Kann die Energiewende den Klimawandel stoppen?

Photovoltaikanlage Anasol in Andalusien
Windenergieanlage in Kalifornien

Ist die Schweiz bereit für erneuerbare Energieerzeugung in grossen Dimensionen?

Erhöhter Strombedarf durch Umstieg auf erneuerbare Energien
Die Ziele der Energiestrategie sind klar - weg von der Atomenergie, weg von den fossilen Energieträgern und Reduktion des Energieverbrauchs. Ursprünglich war der Ausstieg aus der Atomenergie im Fokus, mittlerweile steht die Reduktion des CO2-Ausstosses durch die Klimadebatte im Vordergrund. Die globale Durchschnittstemperatur wird sich gemäss breitem wissenschaftlichem Konsens in diesem Jahrhundert um mehr als 2°C erhöhen. Wissenschaftlich belegt ist, dass die aktuelle Erwärmung zum grössten Teil menschengemacht ist, durch die Verbrennung von Kohle, Erdöl und Gas. Eine grösstmögliche Reduktion der fossilen Energieerzeugung ist also notwendig und dringend. Als Zwischenziel hat der Bundesrat dazu unter anderem eine Reduktion des Gesamtenergiebedarfs pro Kopf um 43% bis ins Jahr 2035 in der Energiestrategie festgeschrieben, der Strombedarf soll pro Kopf um 13% gesenkt werden. Insbesondere beim Strombedarf stellt sich dabei die Frage, ob dies realistisch ist.

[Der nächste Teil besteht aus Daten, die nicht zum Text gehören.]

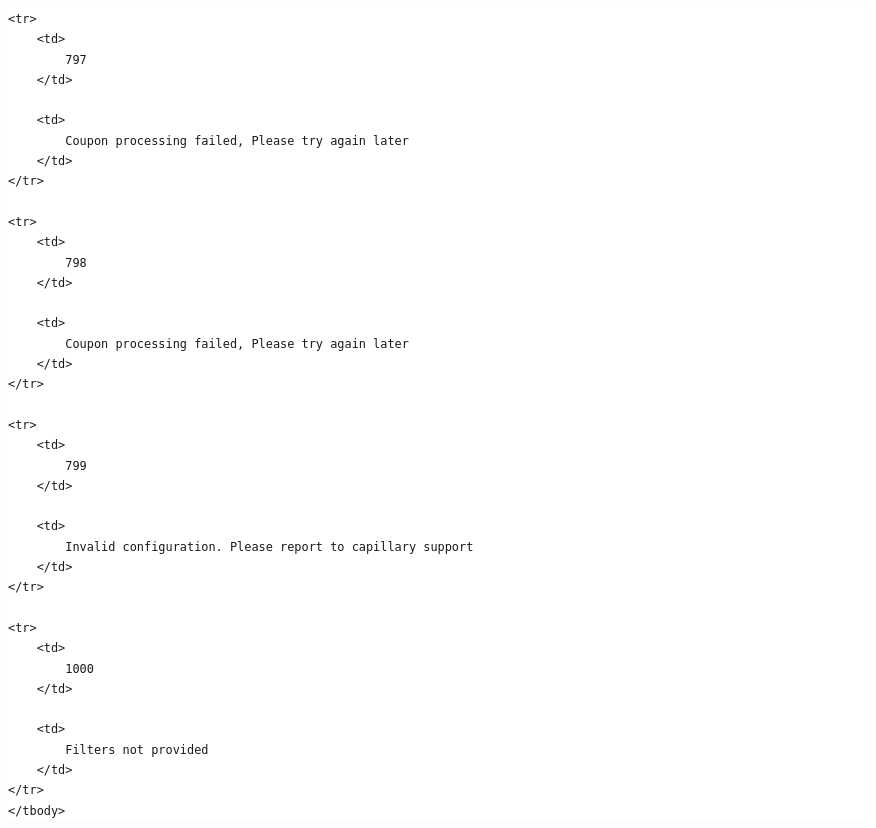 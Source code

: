     <tr>
        <td>
            797
        </td>

        <td>
            Coupon processing failed, Please try again later
        </td>
    </tr>

    <tr>
        <td>
            798
        </td>

        <td>
            Coupon processing failed, Please try again later
        </td>
    </tr>

    <tr>
        <td>
            799
        </td>

        <td>
            Invalid configuration. Please report to capillary support
        </td>
    </tr>

    <tr>
        <td>
            1000
        </td>

        <td>
            Filters not provided
        </td>
    </tr>
    </tbody>
</Table>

Natürlich besteht erhebliches Potential für Einsparungen - gleichzeitig sollen jedoch Ölheizungen auf Wärmepumpen umgestellt und der Verkehr elektrifiziert werden. Wenn sämtliche bestehenden Ölheizungen in der Schweiz durch Wärmepumpen ersetzt würden, hätte dies eine fast 100%ige Reduktion der CO2-Emissionen durch Heizungen und eine deutliche Reduktion des Energieverbrauchs zur Folge, gleichzeitig würde jedoch ein zusätzlicher Strombedarf von etwa 10 Terawattstunden pro Jahr entstehen. Das entspricht in etwa der Produktion des grössten Kernkraftwerks der Schweiz in Leibstadt und würde den Gesamtstromverbrauch um mehr als 17% erhöhen. Und bei dem Umstieg von Benzin- und Diesel- auf Elektroautos verhält es sich ähnlich. Es ist also durchaus realistisch, dass zukünftig zwar der Gesamtenergieverbrauch reduziert werden kann, der Stromverbrauch dabei aber zunimmt.

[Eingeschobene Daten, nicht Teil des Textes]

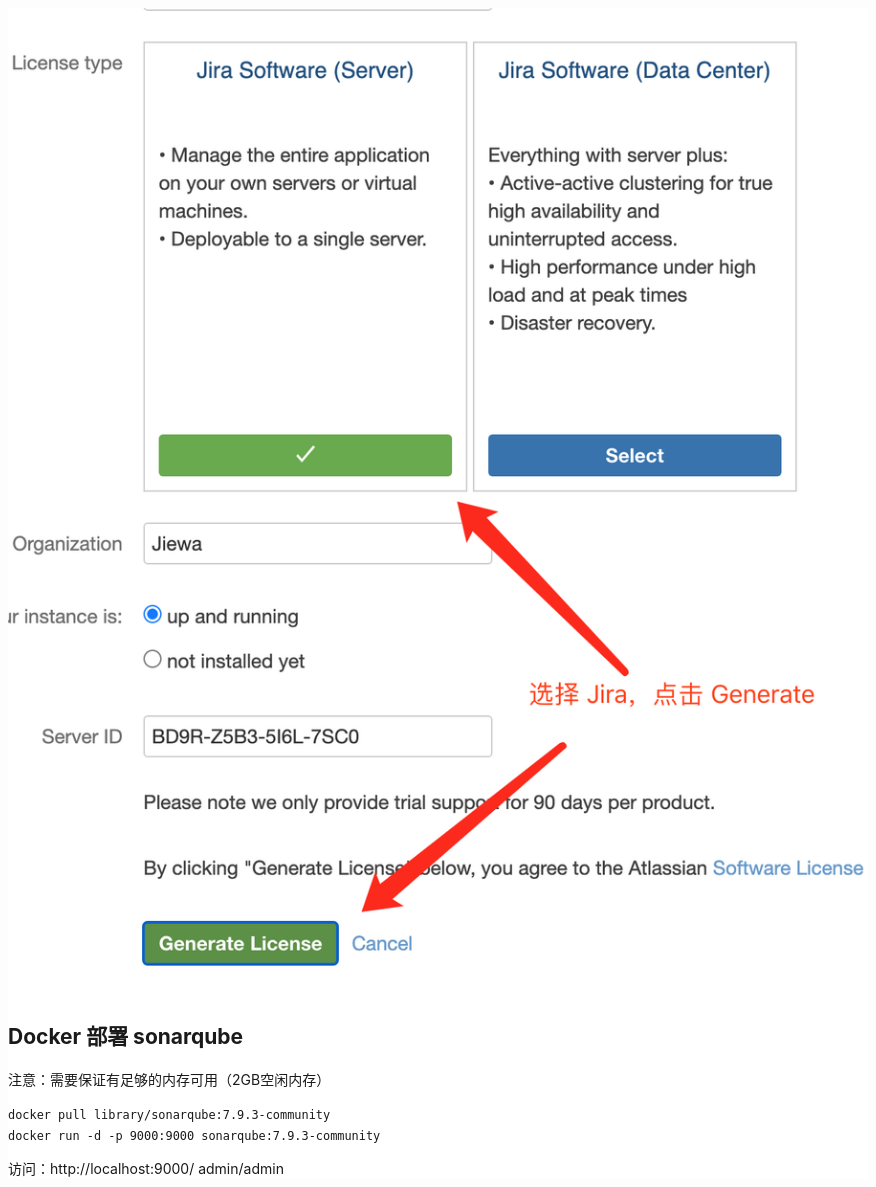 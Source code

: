 ![Image text](images/jira-5.png)
## Docker 部署 sonarqube
注意：需要保证有足够的内存可用（2GB空闲内存）
```
docker pull library/sonarqube:7.9.3-community
docker run -d -p 9000:9000 sonarqube:7.9.3-community
```
访问：http://localhost:9000/
admin/admin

Woher kommt unser Strom in Zukunft?
Wie soll dieser Strom und der Ersatz für die stillzulegenden Kernkraftwerke also zukünftig produziert werden? Um die bestehenden Kernkraftwerke mit gesamthaft 25 Terawattstunden Jahresproduktion zu ersetzen, wären etwa 5500 Windkraftanlagen in der Grösse derjenigen in Haldenstein notwendig oder etwa 150 km2 PV-Fläche - das entspricht fast der Fläche des Kantons Appenzell Innerrhoden. Zusätzlich müssen Speicherkraftwerke und andere Energiespeicher gebaut werden, um tages- und jahreszeitabhängige Produktions- und Verbrauchsschwankungen ausgleichen zu können.

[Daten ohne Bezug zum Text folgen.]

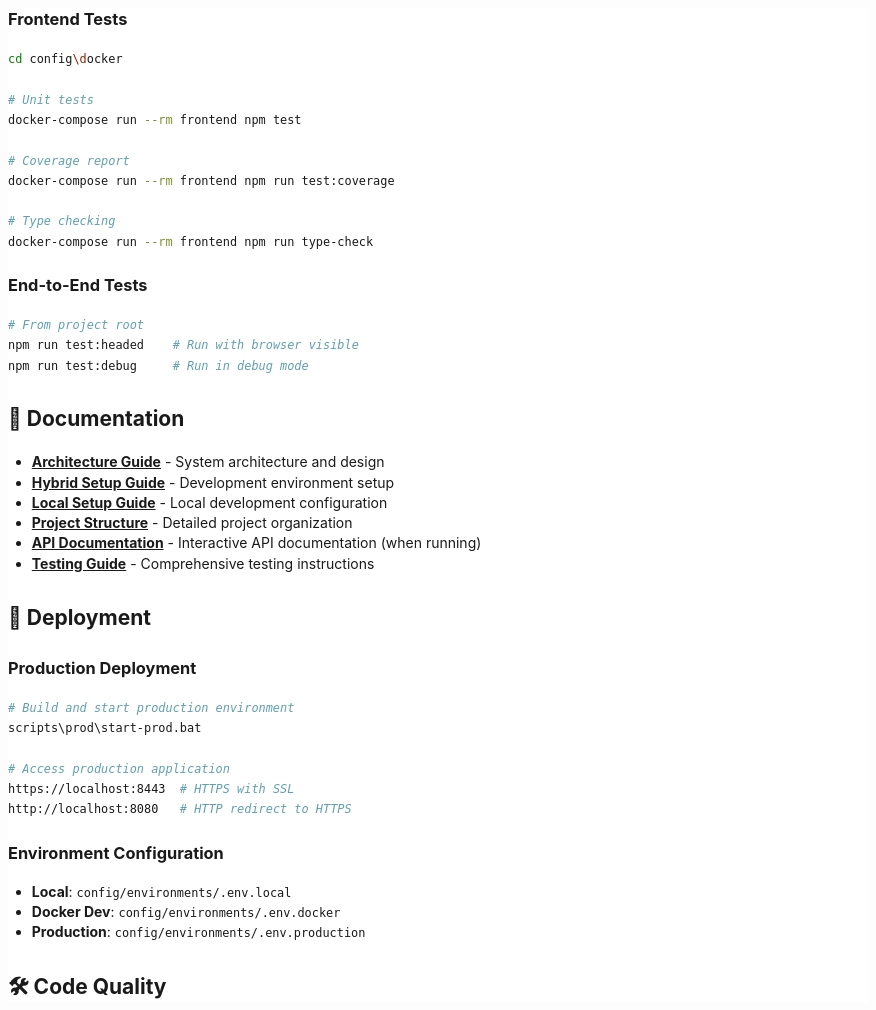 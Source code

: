 ### Frontend Tests
```bash
cd config\docker

# Unit tests
docker-compose run --rm frontend npm test

# Coverage report
docker-compose run --rm frontend npm run test:coverage

# Type checking
docker-compose run --rm frontend npm run type-check
```

### End-to-End Tests
```bash
# From project root
npm run test:headed    # Run with browser visible
npm run test:debug     # Run in debug mode
```

## 📖 Documentation

- **[Architecture Guide](docs/architecture/Zero-Knowledge-Arch.md)** - System architecture and design
- **[Hybrid Setup Guide](docs/HYBRID_SETUP.md)** - Development environment setup
- **[Local Setup Guide](docs/LOCAL_SETUP.md)** - Local development configuration
- **[Project Structure](docs/PROJECT_STRUCTURE.md)** - Detailed project organization
- **[API Documentation](http://localhost:8002/docs)** - Interactive API documentation (when running)
- **[Testing Guide](docs/testing/RUN_TESTS.md)** - Comprehensive testing instructions

## 🚀 Deployment

### Production Deployment
```bash
# Build and start production environment
scripts\prod\start-prod.bat

# Access production application
https://localhost:8443  # HTTPS with SSL
http://localhost:8080   # HTTP redirect to HTTPS
```

### Environment Configuration
- **Local**: `config/environments/.env.local`
- **Docker Dev**: `config/environments/.env.docker`
- **Production**: `config/environments/.env.production`

## 🛠️ Code Quality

Ist ein Ausbau der erneuerbaren Energien in solchen Dimensionen überhaupt machbar? Technisch und finanziell scheint es möglich - wo es aber klemmt, ist bei der Umsetzung, bei der Bewilligung und den Einsprachen gegen solche (Gross-) Projekte. Die Interessenabwägung z.B. zwischen nachhaltiger Energieversorgung und Landschaftsschutz gestaltet sich meist sehr schwierig. Es ist dringend notwendig, bessere Rahmenbedingungen zu schaffen, ansonsten werden wir zukünftig auf massive Stromimporte angewiesen sein - und diese würden kaum aus erneuerbaren und CO2-freien Energiequellen stammen. Auch finanziell ist ein Umstieg auf erneuerbare Energien durchaus interessant - heute bezahlen Schweizer Konsumenten/-innen jedes Jahr über 15 Milliarden Franken für Erdölprodukte wie Heizöl, Benzin, und Gas. Dieses Geld fliesst zu einem grossen Teil ins Ausland, oft auch in Länder mit politisch fragwürdigen Regimes, welche unsere Grundwerte und Ideale nicht teilen. Wenn ein grosser Teil dieser Summen zukünftig in die heimische, erneuerbare Energieproduktion fliesst, wird ein wesentlich höherer Anteil der Wertschöpfung auch in der Schweiz stattfinden und es kann davon ausgegangen werden, dass dadurch auch viele tausend zusätzliche Arbeitsplätze geschaffen werden können.